Contrary to the tenor of the California Supreme Court’s attorneys’ comment, Fine struck effectively, if blindly, against the California judiciary'smoral authority
and,for some correct reasons, damaged the Los Angeles judiciary’s reputation. While the judges broke no criminal law and committed no tort, they created an appearance of impropriety by accepting a contribution they knew was probably illegal (what with their being judges). Out of some 400 judges in Los Angeles County, none refused the benefits or protested to bring the remuneration scheme within the state’s administrative-law provisions. During some twenty years of receiving these legally dubious benefits, the judges allowed the practice to continue.

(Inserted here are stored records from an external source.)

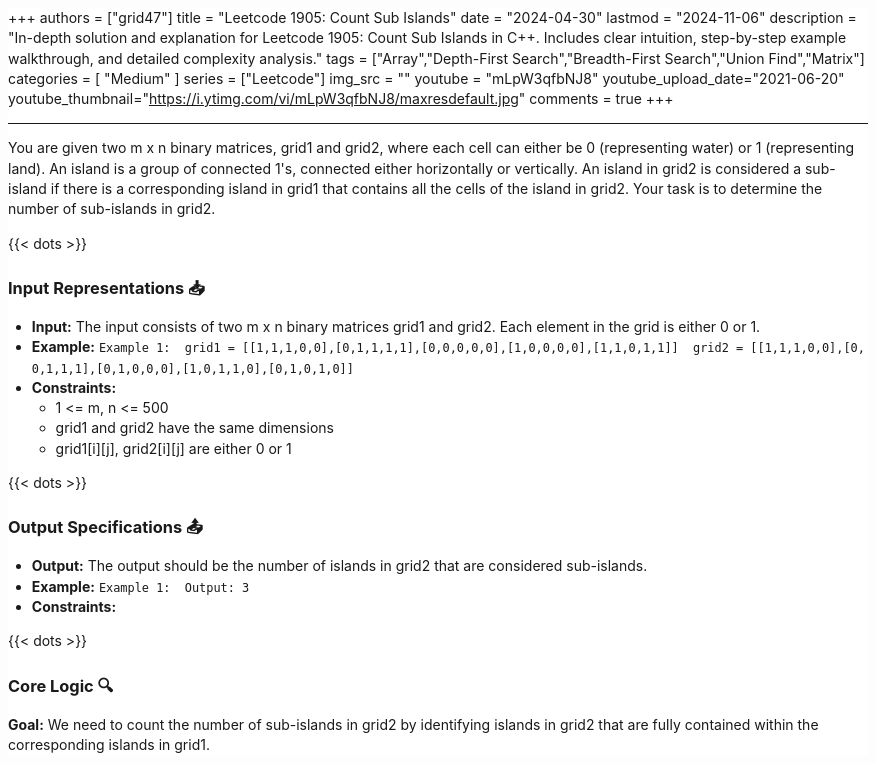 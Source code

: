 
+++
authors = ["grid47"]
title = "Leetcode 1905: Count Sub Islands"
date = "2024-04-30"
lastmod = "2024-11-06"
description = "In-depth solution and explanation for Leetcode 1905: Count Sub Islands in C++. Includes clear intuition, step-by-step example walkthrough, and detailed complexity analysis."
tags = ["Array","Depth-First Search","Breadth-First Search","Union Find","Matrix"]
categories = [
    "Medium"
]
series = ["Leetcode"]
img_src = ""
youtube = "mLpW3qfbNJ8"
youtube_upload_date="2021-06-20"
youtube_thumbnail="https://i.ytimg.com/vi/mLpW3qfbNJ8/maxresdefault.jpg"
comments = true
+++



---
You are given two m x n binary matrices, grid1 and grid2, where each cell can either be 0 (representing water) or 1 (representing land). An island is a group of connected 1's, connected either horizontally or vertically. An island in grid2 is considered a sub-island if there is a corresponding island in grid1 that contains all the cells of the island in grid2. Your task is to determine the number of sub-islands in grid2.

{{< dots >}}
### Input Representations 📥
- **Input:** The input consists of two m x n binary matrices grid1 and grid2. Each element in the grid is either 0 or 1.
- **Example:** `Example 1: 
grid1 = [[1,1,1,0,0],[0,1,1,1,1],[0,0,0,0,0],[1,0,0,0,0],[1,1,0,1,1]] 
grid2 = [[1,1,1,0,0],[0,0,1,1,1],[0,1,0,0,0],[1,0,1,1,0],[0,1,0,1,0]]`
- **Constraints:**
	- 1 <= m, n <= 500
	- grid1 and grid2 have the same dimensions
	- grid1[i][j], grid2[i][j] are either 0 or 1

{{< dots >}}
### Output Specifications 📤
- **Output:** The output should be the number of islands in grid2 that are considered sub-islands.
- **Example:** `Example 1: 
Output: 3`
- **Constraints:**

{{< dots >}}
### Core Logic 🔍
**Goal:** We need to count the number of sub-islands in grid2 by identifying islands in grid2 that are fully contained within the corresponding islands in grid1.
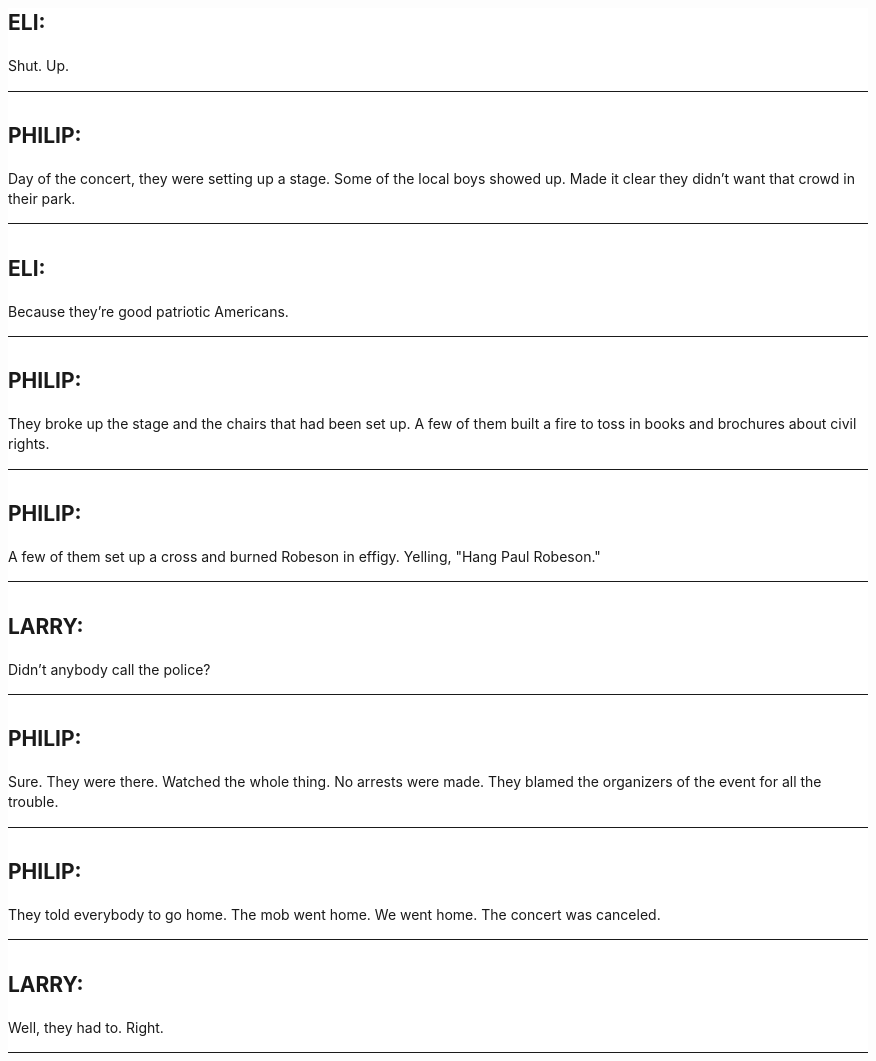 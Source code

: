 ## ELI:
Shut. Up.

---

## PHILIP:
Day of the concert, they were setting up a stage. Some of the local boys showed up. Made it clear they didn’t want that crowd in their park.

---

## ELI:
Because they’re good patriotic Americans.

---

## PHILIP:
They broke up the stage and the chairs that had been set up. A few of them built a fire to toss in books and brochures about civil rights.

---

## PHILIP:
A few of them set up a cross and burned Robeson in effigy. Yelling, "Hang Paul Robeson."

---

## LARRY:
Didn’t anybody call the police?

---

## PHILIP:
Sure. They were there. Watched the whole thing. No arrests were made. They blamed the organizers of the event for all the trouble.

---

## PHILIP:
They told everybody to go home. The mob went home. We went home. The concert was canceled.

---

## LARRY:
Well, they had to. Right.

---
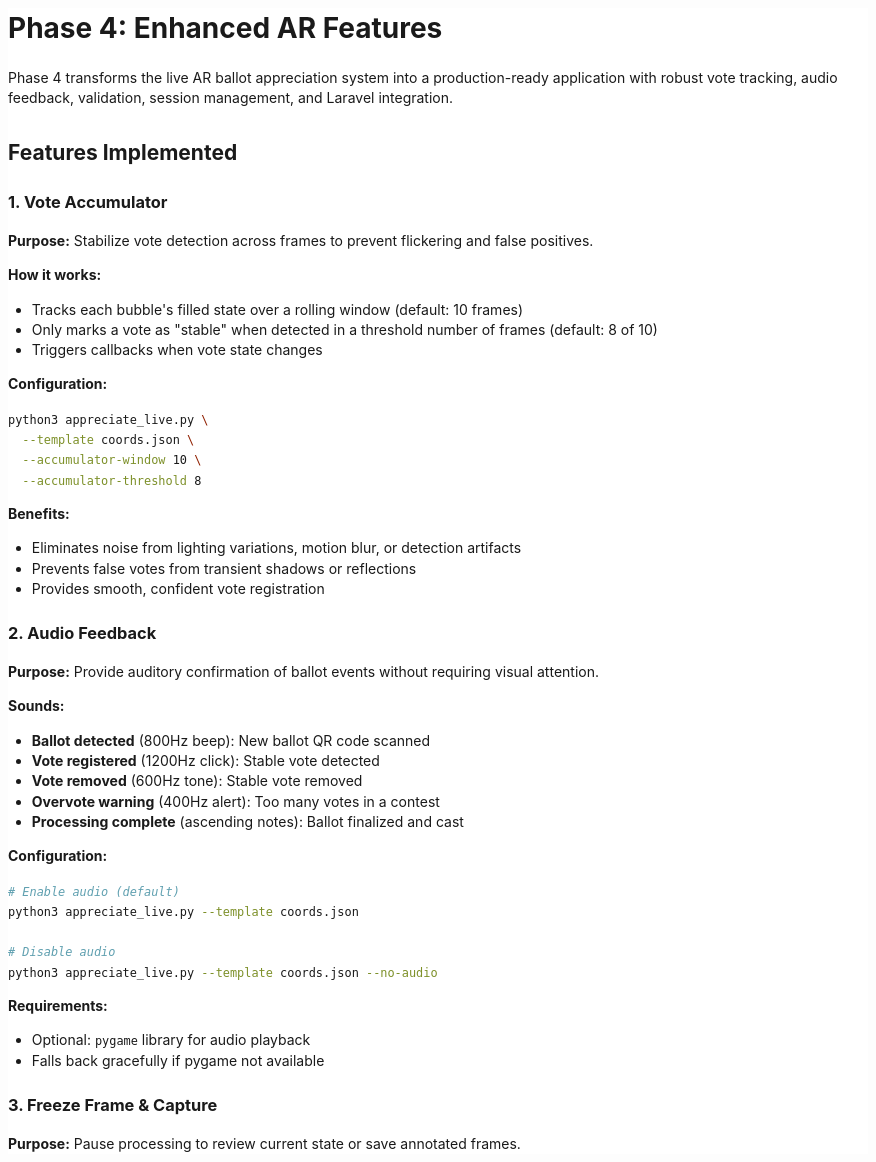 # Phase 4: Enhanced AR Features

Phase 4 transforms the live AR ballot appreciation system into a production-ready application with robust vote tracking, audio feedback, validation, session management, and Laravel integration.

## Features Implemented

### 1. Vote Accumulator
**Purpose:** Stabilize vote detection across frames to prevent flickering and false positives.

**How it works:**
- Tracks each bubble's filled state over a rolling window (default: 10 frames)
- Only marks a vote as "stable" when detected in a threshold number of frames (default: 8 of 10)
- Triggers callbacks when vote state changes

**Configuration:**
```bash
python3 appreciate_live.py \
  --template coords.json \
  --accumulator-window 10 \
  --accumulator-threshold 8
```

**Benefits:**
- Eliminates noise from lighting variations, motion blur, or detection artifacts
- Prevents false votes from transient shadows or reflections
- Provides smooth, confident vote registration

### 2. Audio Feedback
**Purpose:** Provide auditory confirmation of ballot events without requiring visual attention.

**Sounds:**
- **Ballot detected** (800Hz beep): New ballot QR code scanned
- **Vote registered** (1200Hz click): Stable vote detected
- **Vote removed** (600Hz tone): Stable vote removed
- **Overvote warning** (400Hz alert): Too many votes in a contest
- **Processing complete** (ascending notes): Ballot finalized and cast

**Configuration:**
```bash
# Enable audio (default)
python3 appreciate_live.py --template coords.json

# Disable audio
python3 appreciate_live.py --template coords.json --no-audio
```

**Requirements:**
- Optional: `pygame` library for audio playback
- Falls back gracefully if pygame not available

### 3. Freeze Frame & Capture
**Purpose:** Pause processing to review current state or save annotated frames.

No judge, not one, brought analytic acumen or ethical sensitivity to bear on this irregular practice, where the judges personally benefited. Even as applied to judges, a principled ethical code would sanction only actual impropriety, not its mere appearance, but most jurisdictions’ codes of legal ethics and all codes of judicial conduct impose a duty to avoid the appearance of impropriety, a norm most judges accept. kanBARoo court alone pinpoints the moral contradiction of hundreds of judges who lived comfortably with impropriety’s appearance, while they endorsed the no-appearance-of-impropriety standard; the judges know the public recognizes their hypocrisy.